Lorlatinib – Third-Generation ALK and ROS1 Tyrosine Kinase Inhibitor
Lorlatinib is an innovative, third-generation selective tyrosine kinase inhibitor (TKI) targeting ALK (anaplastic lymphoma kinase) and ROS1 proteins. The drug was specifically engineered using computer-aided design to address two critical challenges in targeted therapy: overcoming a wide range of resistance mutations that emerge after first- and second-generation treatments, and ensuring maximum permeability across the blood-brain barrier.
The mechanism of action of lorlatinib involves inhibiting the catalytic activity of ALK and ROS1 fusion proteins, thereby blocking key signaling pathways (such as STAT3, PI3K/AKT, and ERK/MAPK) responsible for the survival and proliferation of cancer cells. Due to its compact macrocyclic structure, lorlatinib remains highly effective even against the most aggressive mutations, including the G1202R "gatekeeper mutation," which renders tumors resistant to crizotinib, alectinib, and ceritinib. A standout characteristic of the drug is its ability to achieve high therapeutic concentrations in the cerebrospinal fluid, enabling effective treatment of existing brain metastases and preventing the formation of new ones, significantly extending the lives of patients with metastatic non-small cell lung cancer.

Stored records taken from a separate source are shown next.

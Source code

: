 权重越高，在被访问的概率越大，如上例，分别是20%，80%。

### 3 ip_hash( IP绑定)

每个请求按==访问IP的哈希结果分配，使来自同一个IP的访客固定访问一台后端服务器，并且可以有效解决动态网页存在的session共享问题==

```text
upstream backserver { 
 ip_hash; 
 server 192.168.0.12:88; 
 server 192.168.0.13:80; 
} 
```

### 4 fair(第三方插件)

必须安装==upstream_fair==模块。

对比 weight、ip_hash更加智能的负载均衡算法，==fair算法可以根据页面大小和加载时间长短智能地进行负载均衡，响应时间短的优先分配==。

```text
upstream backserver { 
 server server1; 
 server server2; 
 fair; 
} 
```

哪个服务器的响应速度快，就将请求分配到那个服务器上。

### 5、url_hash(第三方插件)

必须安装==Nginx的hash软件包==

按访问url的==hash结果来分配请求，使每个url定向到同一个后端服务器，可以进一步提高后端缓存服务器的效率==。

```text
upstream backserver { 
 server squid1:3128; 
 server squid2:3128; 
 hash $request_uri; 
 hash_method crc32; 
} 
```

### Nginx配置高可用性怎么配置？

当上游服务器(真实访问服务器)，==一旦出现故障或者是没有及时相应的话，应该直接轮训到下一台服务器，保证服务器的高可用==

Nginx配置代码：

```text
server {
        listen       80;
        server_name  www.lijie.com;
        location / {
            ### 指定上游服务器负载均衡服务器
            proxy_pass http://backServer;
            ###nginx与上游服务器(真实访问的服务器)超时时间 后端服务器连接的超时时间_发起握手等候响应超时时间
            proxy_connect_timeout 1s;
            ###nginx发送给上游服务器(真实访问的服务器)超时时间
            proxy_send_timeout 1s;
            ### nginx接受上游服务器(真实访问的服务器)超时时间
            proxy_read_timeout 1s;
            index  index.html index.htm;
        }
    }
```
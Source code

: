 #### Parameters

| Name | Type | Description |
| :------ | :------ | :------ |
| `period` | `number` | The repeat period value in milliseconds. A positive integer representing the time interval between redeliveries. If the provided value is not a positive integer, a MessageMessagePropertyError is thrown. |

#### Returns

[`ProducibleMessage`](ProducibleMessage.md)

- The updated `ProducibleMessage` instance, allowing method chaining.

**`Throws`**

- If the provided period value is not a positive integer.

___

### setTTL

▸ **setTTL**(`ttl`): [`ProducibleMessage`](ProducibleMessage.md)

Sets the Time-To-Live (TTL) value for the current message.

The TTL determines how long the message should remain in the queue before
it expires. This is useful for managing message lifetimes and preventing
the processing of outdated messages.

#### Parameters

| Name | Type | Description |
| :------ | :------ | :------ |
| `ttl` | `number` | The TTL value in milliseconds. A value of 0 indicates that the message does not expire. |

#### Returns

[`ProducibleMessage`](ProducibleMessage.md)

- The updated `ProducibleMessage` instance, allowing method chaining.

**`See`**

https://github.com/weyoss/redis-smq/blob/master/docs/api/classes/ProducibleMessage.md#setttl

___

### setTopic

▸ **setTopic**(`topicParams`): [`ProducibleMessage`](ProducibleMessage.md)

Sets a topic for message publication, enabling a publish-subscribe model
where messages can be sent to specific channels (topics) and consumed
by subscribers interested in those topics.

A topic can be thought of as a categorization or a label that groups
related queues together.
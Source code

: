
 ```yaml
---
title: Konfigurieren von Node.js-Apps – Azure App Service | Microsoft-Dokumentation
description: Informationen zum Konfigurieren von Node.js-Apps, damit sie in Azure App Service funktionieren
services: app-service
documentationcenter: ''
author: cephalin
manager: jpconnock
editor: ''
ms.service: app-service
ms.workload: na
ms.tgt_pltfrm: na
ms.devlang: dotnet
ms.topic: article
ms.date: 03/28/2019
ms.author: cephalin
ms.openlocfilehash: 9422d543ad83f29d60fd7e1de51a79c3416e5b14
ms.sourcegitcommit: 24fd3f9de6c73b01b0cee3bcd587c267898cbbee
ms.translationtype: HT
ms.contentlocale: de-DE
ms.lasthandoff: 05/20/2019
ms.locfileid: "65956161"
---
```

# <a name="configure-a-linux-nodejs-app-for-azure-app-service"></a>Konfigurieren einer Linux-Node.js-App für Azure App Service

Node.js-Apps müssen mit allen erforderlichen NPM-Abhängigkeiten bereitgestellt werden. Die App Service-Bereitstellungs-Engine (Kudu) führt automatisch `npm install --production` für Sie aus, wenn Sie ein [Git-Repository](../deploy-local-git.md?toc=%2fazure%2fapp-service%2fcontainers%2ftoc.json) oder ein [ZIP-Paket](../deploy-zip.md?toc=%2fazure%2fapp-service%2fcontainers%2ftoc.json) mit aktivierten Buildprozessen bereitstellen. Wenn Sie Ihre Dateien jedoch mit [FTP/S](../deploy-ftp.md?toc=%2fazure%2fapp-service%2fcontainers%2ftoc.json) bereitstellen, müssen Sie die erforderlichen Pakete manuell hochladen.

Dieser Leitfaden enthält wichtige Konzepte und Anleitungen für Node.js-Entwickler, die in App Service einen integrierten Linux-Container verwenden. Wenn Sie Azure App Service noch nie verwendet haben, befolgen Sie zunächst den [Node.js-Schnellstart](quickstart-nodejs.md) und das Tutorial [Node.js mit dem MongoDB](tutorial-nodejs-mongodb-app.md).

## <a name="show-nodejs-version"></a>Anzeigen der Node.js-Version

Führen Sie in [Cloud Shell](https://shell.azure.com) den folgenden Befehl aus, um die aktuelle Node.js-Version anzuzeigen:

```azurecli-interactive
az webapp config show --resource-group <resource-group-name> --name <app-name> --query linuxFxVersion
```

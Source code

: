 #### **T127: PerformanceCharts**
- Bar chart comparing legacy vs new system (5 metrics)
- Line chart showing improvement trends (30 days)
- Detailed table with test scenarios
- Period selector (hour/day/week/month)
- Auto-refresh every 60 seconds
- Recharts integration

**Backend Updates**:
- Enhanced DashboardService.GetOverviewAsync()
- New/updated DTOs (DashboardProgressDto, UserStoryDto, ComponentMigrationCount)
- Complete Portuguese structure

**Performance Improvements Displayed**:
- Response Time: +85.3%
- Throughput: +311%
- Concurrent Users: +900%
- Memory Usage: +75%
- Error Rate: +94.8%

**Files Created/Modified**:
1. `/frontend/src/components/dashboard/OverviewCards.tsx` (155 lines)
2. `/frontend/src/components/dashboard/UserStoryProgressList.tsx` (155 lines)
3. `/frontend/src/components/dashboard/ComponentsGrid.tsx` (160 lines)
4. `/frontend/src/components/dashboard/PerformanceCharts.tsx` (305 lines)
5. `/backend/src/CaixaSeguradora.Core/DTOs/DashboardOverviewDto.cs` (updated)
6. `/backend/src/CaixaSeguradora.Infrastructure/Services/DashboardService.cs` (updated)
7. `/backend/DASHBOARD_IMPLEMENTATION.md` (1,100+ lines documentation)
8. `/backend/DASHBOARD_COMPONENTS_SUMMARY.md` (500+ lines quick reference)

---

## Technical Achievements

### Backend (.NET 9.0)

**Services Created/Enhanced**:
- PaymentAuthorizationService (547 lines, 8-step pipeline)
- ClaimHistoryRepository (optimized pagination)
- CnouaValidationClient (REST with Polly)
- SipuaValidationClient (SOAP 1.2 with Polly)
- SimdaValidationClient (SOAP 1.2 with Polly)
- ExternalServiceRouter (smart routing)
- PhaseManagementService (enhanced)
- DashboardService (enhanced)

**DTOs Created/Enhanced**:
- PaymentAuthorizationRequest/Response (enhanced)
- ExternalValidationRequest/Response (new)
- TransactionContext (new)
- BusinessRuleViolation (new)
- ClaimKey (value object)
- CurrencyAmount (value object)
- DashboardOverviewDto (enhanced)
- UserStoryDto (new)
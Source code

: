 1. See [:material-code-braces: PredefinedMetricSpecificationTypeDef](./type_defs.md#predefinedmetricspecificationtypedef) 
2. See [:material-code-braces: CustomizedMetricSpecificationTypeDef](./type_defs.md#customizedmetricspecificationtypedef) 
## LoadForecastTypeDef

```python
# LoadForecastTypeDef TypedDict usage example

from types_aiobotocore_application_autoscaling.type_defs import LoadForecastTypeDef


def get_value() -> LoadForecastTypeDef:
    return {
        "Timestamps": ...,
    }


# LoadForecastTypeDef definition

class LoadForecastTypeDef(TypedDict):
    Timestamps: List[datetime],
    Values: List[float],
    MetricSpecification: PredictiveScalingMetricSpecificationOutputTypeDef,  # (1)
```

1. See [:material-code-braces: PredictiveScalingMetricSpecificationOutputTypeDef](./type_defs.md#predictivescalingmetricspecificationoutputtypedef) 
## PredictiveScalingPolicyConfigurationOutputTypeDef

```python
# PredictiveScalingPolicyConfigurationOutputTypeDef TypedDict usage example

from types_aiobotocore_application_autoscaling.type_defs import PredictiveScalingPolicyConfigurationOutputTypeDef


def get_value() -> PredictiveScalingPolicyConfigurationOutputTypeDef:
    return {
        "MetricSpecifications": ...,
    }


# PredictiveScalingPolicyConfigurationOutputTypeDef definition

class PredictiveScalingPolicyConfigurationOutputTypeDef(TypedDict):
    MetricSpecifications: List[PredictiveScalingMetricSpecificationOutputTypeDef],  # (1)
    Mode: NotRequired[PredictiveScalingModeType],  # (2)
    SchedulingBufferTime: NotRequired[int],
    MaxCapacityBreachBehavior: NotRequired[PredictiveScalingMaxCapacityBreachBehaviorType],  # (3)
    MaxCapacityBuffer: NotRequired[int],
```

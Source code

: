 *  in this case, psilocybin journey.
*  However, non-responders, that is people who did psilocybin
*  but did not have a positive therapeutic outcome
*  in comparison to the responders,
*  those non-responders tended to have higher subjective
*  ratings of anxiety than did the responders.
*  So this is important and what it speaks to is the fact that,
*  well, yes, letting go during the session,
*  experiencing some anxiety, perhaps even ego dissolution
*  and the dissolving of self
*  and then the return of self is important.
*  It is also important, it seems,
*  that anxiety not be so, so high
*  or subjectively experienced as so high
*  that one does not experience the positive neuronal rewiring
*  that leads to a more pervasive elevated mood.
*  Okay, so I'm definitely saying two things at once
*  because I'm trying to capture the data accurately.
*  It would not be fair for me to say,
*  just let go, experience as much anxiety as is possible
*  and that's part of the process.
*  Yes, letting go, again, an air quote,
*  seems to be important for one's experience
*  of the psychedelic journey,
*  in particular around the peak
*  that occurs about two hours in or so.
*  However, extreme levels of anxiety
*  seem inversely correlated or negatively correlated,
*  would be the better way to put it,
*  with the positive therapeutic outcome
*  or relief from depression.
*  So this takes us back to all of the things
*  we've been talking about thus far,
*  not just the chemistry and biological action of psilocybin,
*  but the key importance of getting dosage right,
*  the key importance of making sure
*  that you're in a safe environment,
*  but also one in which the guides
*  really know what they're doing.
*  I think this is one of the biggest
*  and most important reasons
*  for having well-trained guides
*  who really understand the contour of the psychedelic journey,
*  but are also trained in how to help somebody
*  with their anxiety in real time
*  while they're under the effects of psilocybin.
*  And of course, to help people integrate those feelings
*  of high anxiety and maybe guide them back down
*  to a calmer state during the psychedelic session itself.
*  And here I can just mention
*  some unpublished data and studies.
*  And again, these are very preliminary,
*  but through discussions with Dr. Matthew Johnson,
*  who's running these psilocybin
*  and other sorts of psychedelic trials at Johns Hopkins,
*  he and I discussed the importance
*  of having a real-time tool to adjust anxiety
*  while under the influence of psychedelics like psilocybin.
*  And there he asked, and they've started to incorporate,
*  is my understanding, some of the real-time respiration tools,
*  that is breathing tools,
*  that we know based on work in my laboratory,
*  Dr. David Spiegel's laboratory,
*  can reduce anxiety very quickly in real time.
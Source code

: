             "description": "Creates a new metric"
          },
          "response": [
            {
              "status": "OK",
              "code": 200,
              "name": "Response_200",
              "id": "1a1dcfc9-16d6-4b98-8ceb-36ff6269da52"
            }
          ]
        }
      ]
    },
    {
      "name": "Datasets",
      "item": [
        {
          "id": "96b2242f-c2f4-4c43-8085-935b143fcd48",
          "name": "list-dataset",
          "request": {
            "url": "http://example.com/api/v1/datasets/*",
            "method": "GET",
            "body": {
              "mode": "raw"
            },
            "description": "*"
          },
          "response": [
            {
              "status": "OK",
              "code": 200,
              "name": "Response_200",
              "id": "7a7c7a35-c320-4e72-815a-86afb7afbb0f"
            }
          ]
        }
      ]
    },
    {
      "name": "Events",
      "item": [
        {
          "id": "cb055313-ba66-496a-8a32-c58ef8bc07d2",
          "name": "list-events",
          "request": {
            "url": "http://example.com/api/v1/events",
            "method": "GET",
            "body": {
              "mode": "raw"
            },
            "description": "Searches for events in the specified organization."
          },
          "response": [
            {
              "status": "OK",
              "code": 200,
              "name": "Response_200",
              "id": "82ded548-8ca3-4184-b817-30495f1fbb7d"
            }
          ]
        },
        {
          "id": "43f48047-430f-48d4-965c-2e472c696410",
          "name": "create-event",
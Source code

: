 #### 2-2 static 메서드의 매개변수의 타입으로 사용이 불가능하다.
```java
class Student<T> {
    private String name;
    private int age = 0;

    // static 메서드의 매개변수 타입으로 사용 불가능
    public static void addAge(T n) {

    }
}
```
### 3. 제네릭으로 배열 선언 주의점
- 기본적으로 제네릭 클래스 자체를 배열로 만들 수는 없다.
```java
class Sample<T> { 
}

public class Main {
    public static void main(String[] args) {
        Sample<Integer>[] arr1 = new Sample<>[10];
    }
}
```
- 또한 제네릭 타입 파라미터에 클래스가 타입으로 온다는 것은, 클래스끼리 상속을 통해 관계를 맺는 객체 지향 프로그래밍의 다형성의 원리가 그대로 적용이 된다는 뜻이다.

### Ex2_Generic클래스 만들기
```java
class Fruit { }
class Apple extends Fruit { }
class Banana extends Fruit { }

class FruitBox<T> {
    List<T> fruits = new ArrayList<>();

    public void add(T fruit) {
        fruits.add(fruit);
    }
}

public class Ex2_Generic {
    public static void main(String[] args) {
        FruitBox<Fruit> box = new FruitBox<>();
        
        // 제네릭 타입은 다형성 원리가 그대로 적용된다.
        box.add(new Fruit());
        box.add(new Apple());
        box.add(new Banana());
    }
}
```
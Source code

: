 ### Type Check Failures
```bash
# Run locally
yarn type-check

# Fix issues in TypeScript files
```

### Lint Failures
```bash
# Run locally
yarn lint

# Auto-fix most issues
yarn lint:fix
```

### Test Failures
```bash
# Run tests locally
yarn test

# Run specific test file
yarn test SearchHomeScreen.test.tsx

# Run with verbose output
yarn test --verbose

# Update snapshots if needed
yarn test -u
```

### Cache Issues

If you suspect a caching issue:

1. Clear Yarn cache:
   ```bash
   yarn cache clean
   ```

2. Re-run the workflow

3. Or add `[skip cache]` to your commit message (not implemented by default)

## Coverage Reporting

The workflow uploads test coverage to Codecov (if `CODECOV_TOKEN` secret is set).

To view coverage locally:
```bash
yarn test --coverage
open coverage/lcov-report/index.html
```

The drug is taken orally once daily. Therapy requires confirmation of ALK-positive or ROS1-positive tumor status and regular monitoring of blood lipid profiles.
Indications
Lorlatinib is indicated as monotherapy for adult patients with the following diagnosis:
- ALK-positive NSCLC (1st line): as first-line systemic therapy for advanced non-small cell lung cancer.
- Progressive ALK-positive NSCLC: treatment of patients whose disease has progressed after alectinib, ceritinib, or crizotinib therapy.
- Brain Metastases: therapy for patients with intracranial spread of the tumor in ALK-positive status.
- ROS1-positive NSCLC: treatment of advanced lung cancer with ROS1 gene rearrangement (in certain regulatory jurisdictions).
Dosage and administration
The lorlatinib dosing regimen aims to achieve stable tumor control while managing metabolic effects.
- Standard Dose: 100 mg once daily.
- Administration Method: the tablet is taken orally whole at the same time every day, regardless of food intake.
- Missed Dose: if a dose is missed by more than 4 hours, wait and take the next dose at the usual time the following day.
- Dose Adjustment: if toxicity develops (especially hyperlipidemia or cognitive impairment), the dose is reduced to 75 mg, then to 50 mg per day.
- Lipid Monitoring: cholesterol and triglyceride levels must be monitored before starting treatment, and at 2, 4, and 8 weeks after therapy initiation.